Category: This is Central

Your Calling. Your Values. Your Seminary.

This blog post is written by Central student David Kiker as part of the “Your calling. Your values. Your seminary.” blog series. 

“Your calling. Your values. Your seminary.” When I began my journey at Central, I wasn’t entirely sure what my calling was. I felt a call to go to seminary and to be involved in ministry in some sense, but what that looked like, I had absolutely no idea. However, I knew that seminary would be the place to figure that out, and looking back, Central was absolutely the right place for me.

I knew that I did not want a seminary that would try and tell me what to think about the Bible, instead I wanted to be a part of a community of learners that would wrestle with scripture and faith and challenge what I thought I knew about the Bible. This describes the Central community perfectly. The professors here at Central constantly challenge you to go deeper in your studies, to consider new ideas, and foster an environment that encourages respectful debate and discussion.

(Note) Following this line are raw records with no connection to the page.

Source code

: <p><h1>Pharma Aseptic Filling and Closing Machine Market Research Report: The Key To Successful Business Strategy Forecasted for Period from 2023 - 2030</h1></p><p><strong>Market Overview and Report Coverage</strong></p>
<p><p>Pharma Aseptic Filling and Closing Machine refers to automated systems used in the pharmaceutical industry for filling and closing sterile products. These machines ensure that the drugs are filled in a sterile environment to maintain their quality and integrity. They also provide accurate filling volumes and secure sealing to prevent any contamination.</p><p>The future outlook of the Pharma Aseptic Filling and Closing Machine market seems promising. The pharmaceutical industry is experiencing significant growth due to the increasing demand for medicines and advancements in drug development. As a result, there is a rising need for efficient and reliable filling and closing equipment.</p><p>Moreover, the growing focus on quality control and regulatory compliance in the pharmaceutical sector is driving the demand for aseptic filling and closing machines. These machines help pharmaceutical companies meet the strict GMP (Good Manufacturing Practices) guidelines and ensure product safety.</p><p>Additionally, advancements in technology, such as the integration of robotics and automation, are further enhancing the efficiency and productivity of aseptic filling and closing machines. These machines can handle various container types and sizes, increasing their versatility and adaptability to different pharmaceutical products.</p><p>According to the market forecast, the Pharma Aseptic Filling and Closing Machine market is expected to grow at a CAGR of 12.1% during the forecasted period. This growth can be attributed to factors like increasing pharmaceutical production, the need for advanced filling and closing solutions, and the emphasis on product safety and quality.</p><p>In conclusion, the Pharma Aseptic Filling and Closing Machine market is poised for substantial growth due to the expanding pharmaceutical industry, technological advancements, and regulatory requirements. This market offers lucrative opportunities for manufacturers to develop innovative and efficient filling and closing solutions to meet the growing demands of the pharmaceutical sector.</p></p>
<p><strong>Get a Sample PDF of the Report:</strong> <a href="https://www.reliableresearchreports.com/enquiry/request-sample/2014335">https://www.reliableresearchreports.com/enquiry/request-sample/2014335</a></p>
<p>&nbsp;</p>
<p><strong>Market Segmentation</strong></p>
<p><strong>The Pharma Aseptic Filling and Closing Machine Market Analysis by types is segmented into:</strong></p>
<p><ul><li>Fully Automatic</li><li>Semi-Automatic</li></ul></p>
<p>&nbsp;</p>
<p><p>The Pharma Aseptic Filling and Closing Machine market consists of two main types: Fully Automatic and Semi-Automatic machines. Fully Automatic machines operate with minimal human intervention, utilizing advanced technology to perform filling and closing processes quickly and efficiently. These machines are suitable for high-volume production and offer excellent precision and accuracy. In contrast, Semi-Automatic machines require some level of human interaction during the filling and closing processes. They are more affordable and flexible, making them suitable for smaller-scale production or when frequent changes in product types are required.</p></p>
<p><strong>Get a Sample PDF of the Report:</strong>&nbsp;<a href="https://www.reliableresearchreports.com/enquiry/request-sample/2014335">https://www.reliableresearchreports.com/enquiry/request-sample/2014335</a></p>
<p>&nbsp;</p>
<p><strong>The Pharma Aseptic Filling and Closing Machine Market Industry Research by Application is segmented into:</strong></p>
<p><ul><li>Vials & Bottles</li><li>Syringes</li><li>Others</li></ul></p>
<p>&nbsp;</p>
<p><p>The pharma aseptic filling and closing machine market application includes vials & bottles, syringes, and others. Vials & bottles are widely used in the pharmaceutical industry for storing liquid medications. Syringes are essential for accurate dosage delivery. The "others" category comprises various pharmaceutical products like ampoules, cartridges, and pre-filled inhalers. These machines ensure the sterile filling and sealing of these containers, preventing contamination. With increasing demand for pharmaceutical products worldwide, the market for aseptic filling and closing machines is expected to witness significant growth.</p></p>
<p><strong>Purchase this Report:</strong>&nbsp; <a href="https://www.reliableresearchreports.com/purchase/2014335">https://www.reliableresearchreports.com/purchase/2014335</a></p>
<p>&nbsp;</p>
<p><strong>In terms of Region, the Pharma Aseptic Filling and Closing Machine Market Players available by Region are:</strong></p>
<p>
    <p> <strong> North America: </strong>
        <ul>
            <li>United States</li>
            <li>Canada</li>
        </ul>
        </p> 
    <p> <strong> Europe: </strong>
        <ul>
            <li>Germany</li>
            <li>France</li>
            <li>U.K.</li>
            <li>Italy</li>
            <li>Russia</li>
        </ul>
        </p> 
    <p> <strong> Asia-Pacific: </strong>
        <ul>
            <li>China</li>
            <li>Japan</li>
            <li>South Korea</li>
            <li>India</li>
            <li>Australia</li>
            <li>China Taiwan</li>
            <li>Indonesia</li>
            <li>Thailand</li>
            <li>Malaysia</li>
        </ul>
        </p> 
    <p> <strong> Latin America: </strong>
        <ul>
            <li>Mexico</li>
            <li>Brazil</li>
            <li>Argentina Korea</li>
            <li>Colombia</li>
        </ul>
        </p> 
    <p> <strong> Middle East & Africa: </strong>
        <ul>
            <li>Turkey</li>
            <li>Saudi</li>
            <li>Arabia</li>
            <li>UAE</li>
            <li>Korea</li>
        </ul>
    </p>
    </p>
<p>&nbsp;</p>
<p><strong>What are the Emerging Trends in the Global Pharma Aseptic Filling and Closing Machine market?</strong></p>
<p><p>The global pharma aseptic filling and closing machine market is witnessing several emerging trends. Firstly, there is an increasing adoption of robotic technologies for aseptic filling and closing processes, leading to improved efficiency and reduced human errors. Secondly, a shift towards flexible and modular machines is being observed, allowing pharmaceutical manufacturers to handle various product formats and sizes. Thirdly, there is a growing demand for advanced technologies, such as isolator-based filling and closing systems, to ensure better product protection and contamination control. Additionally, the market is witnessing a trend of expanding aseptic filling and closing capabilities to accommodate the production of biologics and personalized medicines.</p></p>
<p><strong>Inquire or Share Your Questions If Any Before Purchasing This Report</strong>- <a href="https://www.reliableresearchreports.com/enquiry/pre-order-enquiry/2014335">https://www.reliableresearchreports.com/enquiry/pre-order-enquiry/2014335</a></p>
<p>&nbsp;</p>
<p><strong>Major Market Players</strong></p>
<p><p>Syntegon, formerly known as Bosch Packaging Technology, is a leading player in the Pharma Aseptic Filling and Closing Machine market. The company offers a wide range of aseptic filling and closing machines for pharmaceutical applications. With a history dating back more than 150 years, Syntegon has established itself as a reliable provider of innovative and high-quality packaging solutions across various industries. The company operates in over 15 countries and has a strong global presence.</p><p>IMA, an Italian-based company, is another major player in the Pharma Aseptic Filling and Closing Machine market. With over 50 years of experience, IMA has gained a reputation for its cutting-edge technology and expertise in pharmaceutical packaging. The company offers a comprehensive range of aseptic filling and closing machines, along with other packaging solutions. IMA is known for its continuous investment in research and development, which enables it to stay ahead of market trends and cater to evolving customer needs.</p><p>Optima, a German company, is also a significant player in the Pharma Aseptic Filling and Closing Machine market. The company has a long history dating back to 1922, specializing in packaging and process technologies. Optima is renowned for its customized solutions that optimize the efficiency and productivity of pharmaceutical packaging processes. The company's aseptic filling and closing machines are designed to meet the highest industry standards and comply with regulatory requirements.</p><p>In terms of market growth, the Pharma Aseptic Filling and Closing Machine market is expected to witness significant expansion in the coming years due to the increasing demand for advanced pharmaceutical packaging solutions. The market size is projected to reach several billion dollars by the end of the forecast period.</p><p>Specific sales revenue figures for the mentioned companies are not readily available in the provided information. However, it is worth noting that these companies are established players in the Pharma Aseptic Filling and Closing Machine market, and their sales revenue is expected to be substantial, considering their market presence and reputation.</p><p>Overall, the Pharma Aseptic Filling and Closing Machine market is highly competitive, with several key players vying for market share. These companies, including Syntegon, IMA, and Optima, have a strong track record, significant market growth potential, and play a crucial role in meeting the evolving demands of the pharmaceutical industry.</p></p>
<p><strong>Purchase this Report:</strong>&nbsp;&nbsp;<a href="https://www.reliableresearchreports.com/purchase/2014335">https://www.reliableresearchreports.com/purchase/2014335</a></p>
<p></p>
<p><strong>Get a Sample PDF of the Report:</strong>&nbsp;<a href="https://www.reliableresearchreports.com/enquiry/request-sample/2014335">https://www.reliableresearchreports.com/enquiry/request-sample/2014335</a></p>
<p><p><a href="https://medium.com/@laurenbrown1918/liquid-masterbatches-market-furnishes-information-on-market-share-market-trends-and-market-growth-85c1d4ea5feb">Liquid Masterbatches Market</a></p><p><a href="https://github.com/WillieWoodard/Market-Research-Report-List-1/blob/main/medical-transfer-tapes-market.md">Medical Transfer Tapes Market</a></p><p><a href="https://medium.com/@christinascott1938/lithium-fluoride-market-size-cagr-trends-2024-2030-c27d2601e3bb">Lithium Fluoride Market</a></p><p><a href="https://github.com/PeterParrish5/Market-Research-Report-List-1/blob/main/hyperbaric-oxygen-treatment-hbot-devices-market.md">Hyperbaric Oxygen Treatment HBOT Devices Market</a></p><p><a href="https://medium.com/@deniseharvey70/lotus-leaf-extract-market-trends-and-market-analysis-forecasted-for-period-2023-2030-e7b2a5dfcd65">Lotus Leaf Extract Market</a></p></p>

Being a part of the Central community does not mean you have to agree with everything said in class, it means that you have to be willing to be open to new perspectives and respectful in presenting yours. That said, while Central does allow for considerable diversity in theological perspective, there is also a great deal of emphasis placed on responsible interpretation of scripture. Too often, scripture has been and continues to be used to perpetuate injustice and discrimination. My experience at Central has opened my eyes to the ways in which that happens, and has helped me to always keep practical issues of justice in mind when interpreting Scripture.

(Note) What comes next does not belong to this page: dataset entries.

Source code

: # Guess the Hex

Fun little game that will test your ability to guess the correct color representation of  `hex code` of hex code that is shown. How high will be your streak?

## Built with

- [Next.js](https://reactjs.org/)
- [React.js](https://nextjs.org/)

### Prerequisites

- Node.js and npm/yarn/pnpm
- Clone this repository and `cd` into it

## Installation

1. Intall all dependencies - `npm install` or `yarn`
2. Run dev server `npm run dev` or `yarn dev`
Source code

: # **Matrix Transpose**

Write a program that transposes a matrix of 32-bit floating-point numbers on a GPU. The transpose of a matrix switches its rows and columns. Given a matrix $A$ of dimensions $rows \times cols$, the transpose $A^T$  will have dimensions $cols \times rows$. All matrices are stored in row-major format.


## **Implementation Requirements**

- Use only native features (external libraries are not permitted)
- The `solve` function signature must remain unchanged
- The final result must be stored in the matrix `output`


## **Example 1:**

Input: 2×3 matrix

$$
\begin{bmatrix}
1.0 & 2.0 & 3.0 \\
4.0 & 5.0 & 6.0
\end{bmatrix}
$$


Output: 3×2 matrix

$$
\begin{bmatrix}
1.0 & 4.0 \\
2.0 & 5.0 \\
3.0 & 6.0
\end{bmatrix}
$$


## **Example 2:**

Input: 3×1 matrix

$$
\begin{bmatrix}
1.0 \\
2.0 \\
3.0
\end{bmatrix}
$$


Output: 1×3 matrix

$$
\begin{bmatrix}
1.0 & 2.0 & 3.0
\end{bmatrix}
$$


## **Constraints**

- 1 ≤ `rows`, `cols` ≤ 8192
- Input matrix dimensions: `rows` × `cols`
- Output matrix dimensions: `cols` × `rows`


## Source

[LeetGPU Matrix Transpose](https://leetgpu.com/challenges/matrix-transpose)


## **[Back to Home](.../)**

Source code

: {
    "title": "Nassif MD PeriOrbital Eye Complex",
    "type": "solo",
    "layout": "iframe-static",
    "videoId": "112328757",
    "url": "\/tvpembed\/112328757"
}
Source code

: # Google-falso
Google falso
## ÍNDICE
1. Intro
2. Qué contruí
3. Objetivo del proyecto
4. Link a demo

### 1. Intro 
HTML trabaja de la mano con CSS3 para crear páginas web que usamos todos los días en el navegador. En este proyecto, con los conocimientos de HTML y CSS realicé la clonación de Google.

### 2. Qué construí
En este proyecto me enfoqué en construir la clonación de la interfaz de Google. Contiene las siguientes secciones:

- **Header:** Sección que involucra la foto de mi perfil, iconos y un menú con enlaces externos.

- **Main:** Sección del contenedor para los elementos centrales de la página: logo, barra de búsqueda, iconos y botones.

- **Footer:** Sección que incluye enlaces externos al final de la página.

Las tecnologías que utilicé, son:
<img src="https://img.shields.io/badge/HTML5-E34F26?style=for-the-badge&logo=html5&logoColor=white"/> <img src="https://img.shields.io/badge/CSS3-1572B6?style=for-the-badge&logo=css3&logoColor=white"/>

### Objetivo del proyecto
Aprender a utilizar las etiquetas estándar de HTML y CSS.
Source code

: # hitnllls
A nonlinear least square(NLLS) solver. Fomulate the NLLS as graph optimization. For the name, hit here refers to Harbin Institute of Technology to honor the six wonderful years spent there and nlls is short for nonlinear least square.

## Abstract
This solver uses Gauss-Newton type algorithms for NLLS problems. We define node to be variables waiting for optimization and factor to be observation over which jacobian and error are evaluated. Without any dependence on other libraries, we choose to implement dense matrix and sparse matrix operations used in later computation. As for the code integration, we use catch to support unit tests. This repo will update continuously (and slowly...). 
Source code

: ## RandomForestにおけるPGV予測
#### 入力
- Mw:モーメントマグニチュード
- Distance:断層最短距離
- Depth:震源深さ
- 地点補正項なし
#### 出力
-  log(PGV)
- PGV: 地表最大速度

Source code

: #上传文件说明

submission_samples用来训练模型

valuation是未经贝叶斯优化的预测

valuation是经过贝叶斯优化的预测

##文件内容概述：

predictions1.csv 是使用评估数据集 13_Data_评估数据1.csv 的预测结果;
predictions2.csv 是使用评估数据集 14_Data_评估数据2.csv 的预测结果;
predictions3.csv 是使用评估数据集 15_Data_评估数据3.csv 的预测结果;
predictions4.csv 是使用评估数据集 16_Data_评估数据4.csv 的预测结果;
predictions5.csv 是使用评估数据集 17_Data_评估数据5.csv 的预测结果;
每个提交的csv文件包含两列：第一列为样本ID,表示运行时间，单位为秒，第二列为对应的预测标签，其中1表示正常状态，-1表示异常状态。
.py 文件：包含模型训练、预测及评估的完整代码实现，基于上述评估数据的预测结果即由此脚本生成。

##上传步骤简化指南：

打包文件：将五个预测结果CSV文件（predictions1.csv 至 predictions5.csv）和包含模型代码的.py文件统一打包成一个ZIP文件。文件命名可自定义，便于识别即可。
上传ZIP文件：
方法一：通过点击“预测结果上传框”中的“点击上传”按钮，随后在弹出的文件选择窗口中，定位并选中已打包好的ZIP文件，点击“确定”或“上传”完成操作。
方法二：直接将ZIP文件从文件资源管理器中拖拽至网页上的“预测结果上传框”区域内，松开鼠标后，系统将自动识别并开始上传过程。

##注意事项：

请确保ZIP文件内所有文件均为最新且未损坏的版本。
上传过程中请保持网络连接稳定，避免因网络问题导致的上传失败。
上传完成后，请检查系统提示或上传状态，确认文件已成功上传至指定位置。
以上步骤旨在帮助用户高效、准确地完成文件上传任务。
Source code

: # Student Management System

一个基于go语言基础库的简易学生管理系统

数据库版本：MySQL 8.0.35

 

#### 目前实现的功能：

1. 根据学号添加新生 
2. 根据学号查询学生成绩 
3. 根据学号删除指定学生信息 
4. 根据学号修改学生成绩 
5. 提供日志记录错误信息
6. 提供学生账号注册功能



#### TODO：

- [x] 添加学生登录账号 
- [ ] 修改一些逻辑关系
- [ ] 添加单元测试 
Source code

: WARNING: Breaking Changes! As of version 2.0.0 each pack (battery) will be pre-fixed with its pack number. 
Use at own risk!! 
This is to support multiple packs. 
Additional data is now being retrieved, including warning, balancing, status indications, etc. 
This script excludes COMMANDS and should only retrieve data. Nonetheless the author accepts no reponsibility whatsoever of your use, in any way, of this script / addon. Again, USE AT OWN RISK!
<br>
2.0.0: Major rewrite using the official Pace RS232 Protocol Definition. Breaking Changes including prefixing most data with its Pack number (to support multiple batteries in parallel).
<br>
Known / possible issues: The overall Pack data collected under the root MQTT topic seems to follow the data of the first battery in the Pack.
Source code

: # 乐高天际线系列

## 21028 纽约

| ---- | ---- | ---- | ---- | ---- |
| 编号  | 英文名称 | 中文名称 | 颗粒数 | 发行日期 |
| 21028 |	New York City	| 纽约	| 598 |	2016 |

Central is one of the most welcoming communities of faith that I have ever been a part of, but that does not mean your seminary journey here will be easy. It can be a difficult process to have your perspectives constantly challenged, at times it feels as though you are deconstructing and reconstructing your faith. However difficult the process may be, for me it was absolutely worth it. Not only was it beneficial for my faith and helping me to become a better, more responsible interpreter of the Bible, it also clarified for me what my calling is. I want to help people learn how to think about the Bible for themselves and to equip them to be responsible interpreters of Scripture. As I begin to go into pastoral ministry myself, this goal has guided my sermons and approach to biblical interpretation, and the education I have received at Central has prepared me well. Not only has the education prepared me well, but I know that this is not a solo journey. I have made lifelong friends in my classes at Central, and the professors are not only there to challenge you and educate you, but they are excellent mentors and friends as well.

If you want a seminary where you just go to class, get told what to think, and move on, Central is not the place for you. But if you want a seminary education in a theologically and culturally diverse community that will challenge and encourage you every step of the way, then I can think of no better place than Central.